DATASET RECORDS:
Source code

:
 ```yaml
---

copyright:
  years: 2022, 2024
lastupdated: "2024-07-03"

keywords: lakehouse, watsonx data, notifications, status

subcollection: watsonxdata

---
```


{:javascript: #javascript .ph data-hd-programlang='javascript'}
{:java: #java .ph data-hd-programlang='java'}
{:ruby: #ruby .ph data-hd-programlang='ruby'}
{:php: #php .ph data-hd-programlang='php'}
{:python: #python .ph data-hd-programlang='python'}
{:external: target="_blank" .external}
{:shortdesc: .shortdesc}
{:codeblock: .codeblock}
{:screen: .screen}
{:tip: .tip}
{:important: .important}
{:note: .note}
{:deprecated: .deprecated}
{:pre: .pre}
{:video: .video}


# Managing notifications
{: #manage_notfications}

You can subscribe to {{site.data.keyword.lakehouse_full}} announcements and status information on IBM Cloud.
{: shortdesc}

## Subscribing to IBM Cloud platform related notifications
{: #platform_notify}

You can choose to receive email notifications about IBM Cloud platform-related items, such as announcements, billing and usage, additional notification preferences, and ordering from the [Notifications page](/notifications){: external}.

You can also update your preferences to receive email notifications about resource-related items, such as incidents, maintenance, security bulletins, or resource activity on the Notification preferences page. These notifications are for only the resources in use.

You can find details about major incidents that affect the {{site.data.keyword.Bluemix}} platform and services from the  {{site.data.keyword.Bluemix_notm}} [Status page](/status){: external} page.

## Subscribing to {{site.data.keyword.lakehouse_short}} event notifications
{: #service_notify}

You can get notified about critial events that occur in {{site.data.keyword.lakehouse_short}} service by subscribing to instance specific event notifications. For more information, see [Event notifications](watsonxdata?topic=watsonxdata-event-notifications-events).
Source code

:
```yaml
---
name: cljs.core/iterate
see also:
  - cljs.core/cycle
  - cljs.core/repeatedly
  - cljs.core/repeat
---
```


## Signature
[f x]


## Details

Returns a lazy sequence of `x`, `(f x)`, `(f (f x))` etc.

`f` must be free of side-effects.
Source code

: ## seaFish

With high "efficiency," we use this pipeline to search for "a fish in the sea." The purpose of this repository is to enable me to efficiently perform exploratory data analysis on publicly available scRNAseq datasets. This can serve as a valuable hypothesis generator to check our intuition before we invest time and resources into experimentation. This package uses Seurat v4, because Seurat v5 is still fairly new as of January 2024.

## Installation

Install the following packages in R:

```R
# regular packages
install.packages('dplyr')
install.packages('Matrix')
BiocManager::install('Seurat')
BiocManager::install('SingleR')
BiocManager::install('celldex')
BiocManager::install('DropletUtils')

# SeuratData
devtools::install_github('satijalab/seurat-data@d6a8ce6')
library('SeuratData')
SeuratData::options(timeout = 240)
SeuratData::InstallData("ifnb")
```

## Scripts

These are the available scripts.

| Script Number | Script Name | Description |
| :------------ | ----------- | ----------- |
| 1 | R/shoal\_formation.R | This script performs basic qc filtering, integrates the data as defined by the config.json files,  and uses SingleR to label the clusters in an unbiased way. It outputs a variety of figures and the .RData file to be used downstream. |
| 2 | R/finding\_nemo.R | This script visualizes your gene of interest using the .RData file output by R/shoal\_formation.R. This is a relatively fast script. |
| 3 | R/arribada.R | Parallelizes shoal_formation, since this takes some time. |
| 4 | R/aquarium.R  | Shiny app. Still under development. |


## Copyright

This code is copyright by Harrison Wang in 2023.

WHAT YOU WILL DO: Output the material verbatim.

EXERCISE RESPONSE:
Source code

:
 ```yaml
---

copyright:
  years: 2022, 2024
lastupdated: "2024-07-03"

keywords: lakehouse, watsonx data, notifications, status

subcollection: watsonxdata

---
```


{:javascript: #javascript .ph data-hd-programlang='javascript'}
{:java: #java .ph data-hd-programlang='java'}
{:ruby: #ruby .ph data-hd-programlang='ruby'}
{:php: #php .ph data-hd-programlang='php'}
{:python: #python .ph data-hd-programlang='python'}
{:external: target="_blank" .external}
{:shortdesc: .shortdesc}
{:codeblock: .codeblock}
{:screen: .screen}
{:tip: .tip}
{:important: .important}
{:note: .note}
{:deprecated: .deprecated}
{:pre: .pre}
{:video: .video}


# Managing notifications
{: #manage_notfications}

You can subscribe to {{site.data.keyword.lakehouse_full}} announcements and status information on IBM Cloud.
{: shortdesc}

## Subscribing to IBM Cloud platform related notifications
{: #platform_notify}

You can choose to receive email notifications about IBM Cloud platform-related items, such as announcements, billing and usage, additional notification preferences, and ordering from the [Notifications page](/notifications){: external}.

You can also update your preferences to receive email notifications about resource-related items, such as incidents, maintenance, security bulletins, or resource activity on the Notification preferences page. These notifications are for only the resources in use.

You can find details about major incidents that affect the {{site.data.keyword.Bluemix}} platform and services from the  {{site.data.keyword.Bluemix_notm}} [Status page](/status){: external} page.

## Subscribing to {{site.data.keyword.lakehouse_short}} event notifications
{: #service_notify}

You can get notified about critial events that occur in {{site.data.keyword.lakehouse_short}} service by subscribing to instance specific event notifications. For more information, see [Event notifications](watsonxdata?topic=watsonxdata-event-notifications-events).
Source code

:
```yaml
---
name: cljs.core/iterate
see also:
  - cljs.core/cycle
  - cljs.core/repeatedly
  - cljs.core/repeat
---
```


## Signature
[f x]


## Details

Returns a lazy sequence of `x`, `(f x)`, `(f (f x))` etc.

`f` must be free of side-effects.
Source code

: ## seaFish

With high "efficiency," we use this pipeline to search for "a fish in the sea." The purpose of this repository is to enable me to efficiently perform exploratory data analysis on publicly available scRNAseq datasets. This can serve as a valuable hypothesis generator to check our intuition before we invest time and resources into experimentation. This package uses Seurat v4, because Seurat v5 is still fairly new as of January 2024.

## Installation

Install the following packages in R:

```R
# regular packages
install.packages('dplyr')
install.packages('Matrix')
BiocManager::install('Seurat')
BiocManager::install('SingleR')
BiocManager::install('celldex')
BiocManager::install('DropletUtils')

# SeuratData
devtools::install_github('satijalab/seurat-data@d6a8ce6')
library('SeuratData')
SeuratData::options(timeout = 240)
SeuratData::InstallData("ifnb")
```

## Scripts

These are the available scripts.

| Script Number | Script Name | Description |
| :------------ | ----------- | ----------- |
| 1 | R/shoal\_formation.R | This script performs basic qc filtering, integrates the data as defined by the config.json files,  and uses SingleR to label the clusters in an unbiased way. It outputs a variety of figures and the .RData file to be used downstream. |
| 2 | R/finding\_nemo.R | This script visualizes your gene of interest using the .RData file output by R/shoal\_formation.R. This is a relatively fast script. |
| 3 | R/arribada.R | Parallelizes shoal_formation, since this takes some time. |
| 4 | R/aquarium.R  | Shiny app. Still under development. |


## Copyright

This code is copyright by Harrison Wang in 2023.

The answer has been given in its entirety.